The clock. It’s both the challenge and the interest. Moving at the speed of culture I imagine is difficult for any planner who wants to really take in all evidence and then crack the case. It requires rumination, stewing, and time to focus and calculate that’s rarely had (or at least designated within the business day). It means in nowadays environment you can’t separate the planning mind at work from the living one grocery shopping with kids or binging on Netflix. Instead you’re constantly analyzing, sourcing and forming hypotheses (iphone notes is my go-to journal). And if you’re not careful you tip the balance from being an interesting conversationalist to someone who is exhausting to talk to because of a certain connectedness you bring to all issues. But like the Apollo 13 reference before, the rate of innovation and a deadline is what makes it interesting, even if it is ASAP. It’s a thrill to deliver just-in-time awesome and see it snowball.

 

 

Is there a part of the role that you feel is often misunderstood?

That by being a member of the planning team means you’re the ONLY strategic players, or the ones with all the insights because of industry conditioning or because “strategy” happens to be in the titles. I don’t like to think of the capability I lead as a strategic lynchpin. The insights we offer are never the only insights. Just as often a new perspective opens a new angle to research, test, and validate and in a fast-moving diverse world my hope is to hear and empathize with perspectives, sometimes challenge or debate them to align on truth. The process should be a short-cut for an otherwise long and aimless game of watching creative teams try and pin the tail on the donkey. But there’s still a blindfold meaning anything can happen.

 

Do you have any advice for those looking to work in a similar role? 

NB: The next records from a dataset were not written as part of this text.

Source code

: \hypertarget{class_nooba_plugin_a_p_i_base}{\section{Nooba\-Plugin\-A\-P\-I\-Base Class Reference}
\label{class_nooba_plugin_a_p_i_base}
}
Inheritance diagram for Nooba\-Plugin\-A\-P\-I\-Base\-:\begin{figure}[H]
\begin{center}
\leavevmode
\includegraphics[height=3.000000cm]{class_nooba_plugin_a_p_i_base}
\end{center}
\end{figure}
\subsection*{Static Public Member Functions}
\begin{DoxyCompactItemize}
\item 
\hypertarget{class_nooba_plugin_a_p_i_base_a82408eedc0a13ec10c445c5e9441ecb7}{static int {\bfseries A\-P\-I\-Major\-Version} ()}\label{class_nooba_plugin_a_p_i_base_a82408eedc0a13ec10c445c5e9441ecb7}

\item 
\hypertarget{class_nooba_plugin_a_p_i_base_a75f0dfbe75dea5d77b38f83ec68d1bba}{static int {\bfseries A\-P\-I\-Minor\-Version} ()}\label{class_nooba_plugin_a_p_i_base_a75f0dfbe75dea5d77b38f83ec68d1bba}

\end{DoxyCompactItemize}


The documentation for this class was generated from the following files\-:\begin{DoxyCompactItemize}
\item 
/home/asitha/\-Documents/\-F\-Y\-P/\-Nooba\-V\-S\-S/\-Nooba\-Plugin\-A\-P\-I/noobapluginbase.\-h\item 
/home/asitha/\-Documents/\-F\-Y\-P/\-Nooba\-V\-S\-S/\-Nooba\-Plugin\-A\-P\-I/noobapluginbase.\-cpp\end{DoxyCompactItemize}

Curiosity, a keen eye of observation and energy are your greatest qualifications. If you don’t have them and are change adverse, maybe consider an alternate path.

 

How do you keep your finger on the pulse of culture? Where do you look for inspiration?

Nothing beats travel, just walking the streets and observing. I’m a big believer in the adjacent possible to spark new ideas and, from the dawn of man, it’s been brushing shoulders with people that has been the driving force of creativity. Our digitally connected world has meant this shoulder brushing can be virtual too. For that I lean on slew of tools and sources, the usual planning tools I’ll let you imagine. The best sources external to industry for me are a combination of Reddit, Muzli 2 plug-in for Chrome, Product Hunt, TikTok, Highsnobiety, Apple News, The Outline and Bored Panda.